Reproduce the entire listing word for word.

* * * * *

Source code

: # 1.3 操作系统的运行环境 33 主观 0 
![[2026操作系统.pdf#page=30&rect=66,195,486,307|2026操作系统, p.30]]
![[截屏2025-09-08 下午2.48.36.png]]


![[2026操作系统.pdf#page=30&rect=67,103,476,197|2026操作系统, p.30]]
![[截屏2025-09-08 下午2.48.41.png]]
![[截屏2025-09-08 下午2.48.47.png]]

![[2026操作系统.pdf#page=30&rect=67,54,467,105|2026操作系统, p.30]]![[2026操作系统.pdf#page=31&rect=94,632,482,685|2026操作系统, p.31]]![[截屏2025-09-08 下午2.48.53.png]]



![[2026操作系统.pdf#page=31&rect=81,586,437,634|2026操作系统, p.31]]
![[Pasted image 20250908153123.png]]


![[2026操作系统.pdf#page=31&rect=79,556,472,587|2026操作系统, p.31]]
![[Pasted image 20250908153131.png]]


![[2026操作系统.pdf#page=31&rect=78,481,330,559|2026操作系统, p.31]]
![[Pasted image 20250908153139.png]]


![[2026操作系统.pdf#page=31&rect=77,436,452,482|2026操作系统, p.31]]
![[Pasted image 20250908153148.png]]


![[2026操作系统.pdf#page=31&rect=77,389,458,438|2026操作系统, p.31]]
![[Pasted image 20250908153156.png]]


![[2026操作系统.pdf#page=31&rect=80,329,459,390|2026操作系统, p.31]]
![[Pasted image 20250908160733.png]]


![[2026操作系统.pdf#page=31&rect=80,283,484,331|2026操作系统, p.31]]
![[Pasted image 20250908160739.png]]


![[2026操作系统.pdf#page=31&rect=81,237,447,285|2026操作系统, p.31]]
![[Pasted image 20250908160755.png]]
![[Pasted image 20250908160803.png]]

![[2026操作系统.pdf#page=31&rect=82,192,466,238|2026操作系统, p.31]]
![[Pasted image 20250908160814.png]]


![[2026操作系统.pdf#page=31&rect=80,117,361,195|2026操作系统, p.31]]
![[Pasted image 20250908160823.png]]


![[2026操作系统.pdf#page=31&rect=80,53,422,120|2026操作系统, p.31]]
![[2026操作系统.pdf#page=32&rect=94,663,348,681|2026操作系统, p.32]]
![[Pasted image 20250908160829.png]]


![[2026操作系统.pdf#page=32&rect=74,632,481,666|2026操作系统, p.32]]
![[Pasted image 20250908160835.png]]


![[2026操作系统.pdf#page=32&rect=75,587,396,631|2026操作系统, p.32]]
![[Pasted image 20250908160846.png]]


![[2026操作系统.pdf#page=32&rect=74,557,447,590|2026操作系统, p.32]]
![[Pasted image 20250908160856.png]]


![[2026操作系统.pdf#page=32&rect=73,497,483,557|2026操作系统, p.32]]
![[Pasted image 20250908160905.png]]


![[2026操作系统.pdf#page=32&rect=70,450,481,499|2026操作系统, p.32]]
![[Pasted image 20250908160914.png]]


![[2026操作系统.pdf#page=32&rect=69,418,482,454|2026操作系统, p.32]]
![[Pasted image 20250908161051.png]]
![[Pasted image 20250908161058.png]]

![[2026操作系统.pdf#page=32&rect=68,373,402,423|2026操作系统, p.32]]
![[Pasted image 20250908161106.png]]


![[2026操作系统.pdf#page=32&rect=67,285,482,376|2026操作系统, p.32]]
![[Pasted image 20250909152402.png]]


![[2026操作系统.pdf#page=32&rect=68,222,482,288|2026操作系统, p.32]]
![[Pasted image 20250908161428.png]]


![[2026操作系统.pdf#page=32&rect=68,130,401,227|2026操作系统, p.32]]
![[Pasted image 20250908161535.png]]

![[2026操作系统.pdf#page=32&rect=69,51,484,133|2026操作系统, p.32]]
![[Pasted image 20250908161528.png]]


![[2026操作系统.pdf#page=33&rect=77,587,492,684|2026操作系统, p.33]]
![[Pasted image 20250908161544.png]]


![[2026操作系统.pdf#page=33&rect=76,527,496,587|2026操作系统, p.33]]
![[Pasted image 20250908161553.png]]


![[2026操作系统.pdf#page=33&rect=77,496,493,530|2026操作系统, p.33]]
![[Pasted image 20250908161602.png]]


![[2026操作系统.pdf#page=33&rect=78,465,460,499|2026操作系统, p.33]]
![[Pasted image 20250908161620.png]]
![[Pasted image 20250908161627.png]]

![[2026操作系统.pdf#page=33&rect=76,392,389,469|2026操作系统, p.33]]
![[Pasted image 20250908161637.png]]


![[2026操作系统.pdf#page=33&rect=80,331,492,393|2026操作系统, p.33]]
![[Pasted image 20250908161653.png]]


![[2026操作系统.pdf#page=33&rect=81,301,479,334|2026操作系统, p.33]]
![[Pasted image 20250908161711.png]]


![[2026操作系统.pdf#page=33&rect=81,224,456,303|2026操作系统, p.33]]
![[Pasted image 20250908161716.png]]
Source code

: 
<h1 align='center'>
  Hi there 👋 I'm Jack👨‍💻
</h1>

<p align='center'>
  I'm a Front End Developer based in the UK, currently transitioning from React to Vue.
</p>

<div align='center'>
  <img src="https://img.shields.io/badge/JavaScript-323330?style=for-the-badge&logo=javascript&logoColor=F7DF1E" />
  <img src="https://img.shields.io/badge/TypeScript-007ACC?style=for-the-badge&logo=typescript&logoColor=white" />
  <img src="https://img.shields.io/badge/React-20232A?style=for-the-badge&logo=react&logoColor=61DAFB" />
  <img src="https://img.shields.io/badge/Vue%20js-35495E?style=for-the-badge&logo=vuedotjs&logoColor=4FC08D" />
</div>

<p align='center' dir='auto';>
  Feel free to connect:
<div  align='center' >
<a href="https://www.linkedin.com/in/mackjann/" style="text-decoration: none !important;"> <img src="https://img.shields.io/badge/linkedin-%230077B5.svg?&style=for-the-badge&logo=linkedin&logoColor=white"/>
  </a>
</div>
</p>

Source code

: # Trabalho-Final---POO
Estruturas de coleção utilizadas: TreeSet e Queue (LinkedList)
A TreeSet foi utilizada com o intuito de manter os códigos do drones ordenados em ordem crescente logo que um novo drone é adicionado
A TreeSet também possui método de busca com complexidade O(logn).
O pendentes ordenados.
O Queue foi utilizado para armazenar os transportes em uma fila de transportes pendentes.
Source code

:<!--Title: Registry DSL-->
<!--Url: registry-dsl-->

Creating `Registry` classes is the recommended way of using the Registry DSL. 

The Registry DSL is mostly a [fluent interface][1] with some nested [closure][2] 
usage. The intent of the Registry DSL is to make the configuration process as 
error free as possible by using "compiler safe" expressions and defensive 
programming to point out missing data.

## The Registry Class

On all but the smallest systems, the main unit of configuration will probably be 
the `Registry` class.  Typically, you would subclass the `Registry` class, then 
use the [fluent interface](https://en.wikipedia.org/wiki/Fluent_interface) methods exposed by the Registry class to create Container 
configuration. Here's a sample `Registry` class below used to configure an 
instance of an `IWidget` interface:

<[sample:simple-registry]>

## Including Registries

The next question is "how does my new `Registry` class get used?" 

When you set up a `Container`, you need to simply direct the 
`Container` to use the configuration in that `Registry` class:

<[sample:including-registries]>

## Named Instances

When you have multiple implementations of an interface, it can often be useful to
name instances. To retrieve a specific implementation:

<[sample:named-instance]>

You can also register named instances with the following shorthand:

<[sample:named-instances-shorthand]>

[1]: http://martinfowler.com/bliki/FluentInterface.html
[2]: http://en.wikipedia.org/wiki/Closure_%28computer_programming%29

* * * * *

Exercise result:
Source code

: # 1.3 操作系统的运行环境 33 主观 0 
![[2026操作系统.pdf#page=30&rect=66,195,486,307|2026操作系统, p.30]]
![[截屏2025-09-08 下午2.48.36.png]]


![[2026操作系统.pdf#page=30&rect=67,103,476,197|2026操作系统, p.30]]
![[截屏2025-09-08 下午2.48.41.png]]
![[截屏2025-09-08 下午2.48.47.png]]

![[2026操作系统.pdf#page=30&rect=67,54,467,105|2026操作系统, p.30]]![[2026操作系统.pdf#page=31&rect=94,632,482,685|2026操作系统, p.31]]![[截屏2025-09-08 下午2.48.53.png]]



![[2026操作系统.pdf#page=31&rect=81,586,437,634|2026操作系统, p.31]]
![[Pasted image 20250908153123.png]]


![[2026操作系统.pdf#page=31&rect=79,556,472,587|2026操作系统, p.31]]
![[Pasted image 20250908153131.png]]


![[2026操作系统.pdf#page=31&rect=78,481,330,559|2026操作系统, p.31]]
![[Pasted image 20250908153139.png]]


![[2026操作系统.pdf#page=31&rect=77,436,452,482|2026操作系统, p.31]]
![[Pasted image 20250908153148.png]]


![[2026操作系统.pdf#page=31&rect=77,389,458,438|2026操作系统, p.31]]
![[Pasted image 20250908153156.png]]


![[2026操作系统.pdf#page=31&rect=80,329,459,390|2026操作系统, p.31]]
![[Pasted image 20250908160733.png]]


![[2026操作系统.pdf#page=31&rect=80,283,484,331|2026操作系统, p.31]]
![[Pasted image 20250908160739.png]]


![[2026操作系统.pdf#page=31&rect=81,237,447,285|2026操作系统, p.31]]
![[Pasted image 20250908160755.png]]
![[Pasted image 20250908160803.png]]

![[2026操作系统.pdf#page=31&rect=82,192,466,238|2026操作系统, p.31]]
![[Pasted image 20250908160814.png]]


![[2026操作系统.pdf#page=31&rect=80,117,361,195|2026操作系统, p.31]]
![[Pasted image 20250908160823.png]]


![[2026操作系统.pdf#page=31&rect=80,53,422,120|2026操作系统, p.31]]
![[2026操作系统.pdf#page=32&rect=94,663,348,681|2026操作系统, p.32]]
![[Pasted image 20250908160829.png]]


![[2026操作系统.pdf#page=32&rect=74,632,481,666|2026操作系统, p.32]]
![[Pasted image 20250908160835.png]]


![[2026操作系统.pdf#page=32&rect=75,587,396,631|2026操作系统, p.32]]
![[Pasted image 20250908160846.png]]


![[2026操作系统.pdf#page=32&rect=74,557,447,590|2026操作系统, p.32]]
![[Pasted image 20250908160856.png]]


![[2026操作系统.pdf#page=32&rect=73,497,483,557|2026操作系统, p.32]]
![[Pasted image 20250908160905.png]]


![[2026操作系统.pdf#page=32&rect=70,450,481,499|2026操作系统, p.32]]
![[Pasted image 20250908160914.png]]


![[2026操作系统.pdf#page=32&rect=69,418,482,454|2026操作系统, p.32]]
![[Pasted image 20250908161051.png]]
![[Pasted image 20250908161058.png]]

![[2026操作系统.pdf#page=32&rect=68,373,402,423|2026操作系统, p.32]]
![[Pasted image 20250908161106.png]]


![[2026操作系统.pdf#page=32&rect=67,285,482,376|2026操作系统, p.32]]
![[Pasted image 20250909152402.png]]


![[2026操作系统.pdf#page=32&rect=68,222,482,288|2026操作系统, p.32]]
![[Pasted image 20250908161428.png]]


![[2026操作系统.pdf#page=32&rect=68,130,401,227|2026操作系统, p.32]]
![[Pasted image 20250908161535.png]]

![[2026操作系统.pdf#page=32&rect=69,51,484,133|2026操作系统, p.32]]
![[Pasted image 20250908161528.png]]


![[2026操作系统.pdf#page=33&rect=77,587,492,684|2026操作系统, p.33]]
![[Pasted image 20250908161544.png]]


![[2026操作系统.pdf#page=33&rect=76,527,496,587|2026操作系统, p.33]]
![[Pasted image 20250908161553.png]]


![[2026操作系统.pdf#page=33&rect=77,496,493,530|2026操作系统, p.33]]
![[Pasted image 20250908161602.png]]


![[2026操作系统.pdf#page=33&rect=78,465,460,499|2026操作系统, p.33]]
![[Pasted image 20250908161620.png]]
![[Pasted image 20250908161627.png]]

![[2026操作系统.pdf#page=33&rect=76,392,389,469|2026操作系统, p.33]]
![[Pasted image 20250908161637.png]]


![[2026操作系统.pdf#page=33&rect=80,331,492,393|2026操作系统, p.33]]
![[Pasted image 20250908161653.png]]


![[2026操作系统.pdf#page=33&rect=81,301,479,334|2026操作系统, p.33]]
![[Pasted image 20250908161711.png]]


![[2026操作系统.pdf#page=33&rect=81,224,456,303|2026操作系统, p.33]]
![[Pasted image 20250908161716.png]]
Source code

: 
<h1 align='center'>
  Hi there 👋 I'm Jack👨‍💻
</h1>

<p align='center'>
  I'm a Front End Developer based in the UK, currently transitioning from React to Vue.
</p>

<div align='center'>
  <img src="https://img.shields.io/badge/JavaScript-323330?style=for-the-badge&logo=javascript&logoColor=F7DF1E" />
  <img src="https://img.shields.io/badge/TypeScript-007ACC?style=for-the-badge&logo=typescript&logoColor=white" />
  <img src="https://img.shields.io/badge/React-20232A?style=for-the-badge&logo=react&logoColor=61DAFB" />
  <img src="https://img.shields.io/badge/Vue%20js-35495E?style=for-the-badge&logo=vuedotjs&logoColor=4FC08D" />
</div>

<p align='center' dir='auto';>
  Feel free to connect:
<div  align='center' >
<a href="https://www.linkedin.com/in/mackjann/" style="text-decoration: none !important;"> <img src="https://img.shields.io/badge/linkedin-%230077B5.svg?&style=for-the-badge&logo=linkedin&logoColor=white"/>
  </a>
</div>
</p>

Source code

: # Trabalho-Final---POO
Estruturas de coleção utilizadas: TreeSet e Queue (LinkedList)
A TreeSet foi utilizada com o intuito de manter os códigos do drones ordenados em ordem crescente logo que um novo drone é adicionado
A TreeSet também possui método de busca com complexidade O(logn).
O pendentes ordenados.
O Queue foi utilizado para armazenar os transportes em uma fila de transportes pendentes.
Source code

:<!--Title: Registry DSL-->
<!--Url: registry-dsl-->

Creating `Registry` classes is the recommended way of using the Registry DSL. 

The Registry DSL is mostly a [fluent interface][1] with some nested [closure][2] 
usage. The intent of the Registry DSL is to make the configuration process as 
error free as possible by using "compiler safe" expressions and defensive 
programming to point out missing data.

## The Registry Class

On all but the smallest systems, the main unit of configuration will probably be 
the `Registry` class.  Typically, you would subclass the `Registry` class, then 
use the [fluent interface](https://en.wikipedia.org/wiki/Fluent_interface) methods exposed by the Registry class to create Container 
configuration. Here's a sample `Registry` class below used to configure an 
instance of an `IWidget` interface:

<[sample:simple-registry]>

## Including Registries

The next question is "how does my new `Registry` class get used?" 

When you set up a `Container`, you need to simply direct the 
`Container` to use the configuration in that `Registry` class:

<[sample:including-registries]>

## Named Instances

When you have multiple implementations of an interface, it can often be useful to
name instances. To retrieve a specific implementation:

<[sample:named-instance]>

You can also register named instances with the following shorthand:

<[sample:named-instances-shorthand]>

[1]: http://martinfowler.com/bliki/FluentInterface.html
[2]: http://en.wikipedia.org/wiki/Closure_%28computer_programming%29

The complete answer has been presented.